• WHAT THE TASK ASKS: Lines holding the word "center" are the ones to copy from the data below.

*** RECORDS FOR THIS TASK ***

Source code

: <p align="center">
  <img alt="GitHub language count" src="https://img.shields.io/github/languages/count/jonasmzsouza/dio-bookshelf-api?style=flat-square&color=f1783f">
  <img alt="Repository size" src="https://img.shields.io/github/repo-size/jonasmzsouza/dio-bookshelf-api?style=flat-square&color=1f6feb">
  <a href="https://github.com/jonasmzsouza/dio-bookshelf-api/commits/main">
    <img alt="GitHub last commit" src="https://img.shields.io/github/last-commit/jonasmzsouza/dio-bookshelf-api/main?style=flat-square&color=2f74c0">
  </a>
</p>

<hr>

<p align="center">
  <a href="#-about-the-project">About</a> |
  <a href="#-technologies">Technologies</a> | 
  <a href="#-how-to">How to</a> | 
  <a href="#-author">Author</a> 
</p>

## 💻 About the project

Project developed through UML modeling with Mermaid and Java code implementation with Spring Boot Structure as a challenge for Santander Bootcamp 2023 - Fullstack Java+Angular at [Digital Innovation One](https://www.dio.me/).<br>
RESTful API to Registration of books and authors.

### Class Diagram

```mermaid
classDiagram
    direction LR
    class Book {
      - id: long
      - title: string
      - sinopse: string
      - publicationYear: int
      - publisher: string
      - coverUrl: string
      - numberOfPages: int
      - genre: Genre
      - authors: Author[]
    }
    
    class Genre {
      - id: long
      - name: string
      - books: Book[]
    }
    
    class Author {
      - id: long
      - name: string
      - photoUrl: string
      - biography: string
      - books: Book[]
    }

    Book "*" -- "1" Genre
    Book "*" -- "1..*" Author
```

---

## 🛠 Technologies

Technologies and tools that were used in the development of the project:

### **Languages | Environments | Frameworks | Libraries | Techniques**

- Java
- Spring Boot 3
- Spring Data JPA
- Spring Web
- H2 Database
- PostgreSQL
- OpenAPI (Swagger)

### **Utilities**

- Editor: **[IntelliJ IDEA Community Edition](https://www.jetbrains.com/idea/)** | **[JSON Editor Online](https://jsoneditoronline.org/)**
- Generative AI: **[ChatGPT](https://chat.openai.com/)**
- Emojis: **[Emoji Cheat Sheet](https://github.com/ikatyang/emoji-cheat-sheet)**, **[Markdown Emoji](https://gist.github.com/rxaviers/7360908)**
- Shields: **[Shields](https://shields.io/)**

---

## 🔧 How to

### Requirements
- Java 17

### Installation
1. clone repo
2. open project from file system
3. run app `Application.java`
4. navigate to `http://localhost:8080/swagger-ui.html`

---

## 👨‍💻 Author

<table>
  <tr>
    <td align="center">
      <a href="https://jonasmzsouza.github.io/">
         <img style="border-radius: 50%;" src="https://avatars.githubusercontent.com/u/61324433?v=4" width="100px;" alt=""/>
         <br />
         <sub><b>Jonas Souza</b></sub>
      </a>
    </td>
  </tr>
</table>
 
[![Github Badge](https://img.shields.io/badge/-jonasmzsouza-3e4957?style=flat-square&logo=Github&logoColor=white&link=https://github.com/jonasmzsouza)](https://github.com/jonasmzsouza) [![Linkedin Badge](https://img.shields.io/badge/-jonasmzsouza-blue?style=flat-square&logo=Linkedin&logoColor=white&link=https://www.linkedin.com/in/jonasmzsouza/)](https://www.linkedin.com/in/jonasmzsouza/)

*** End of RECORDS FOR THIS TASK ***

• RESPONSE:
: <p align="center">
<p align="center">
    <td align="center">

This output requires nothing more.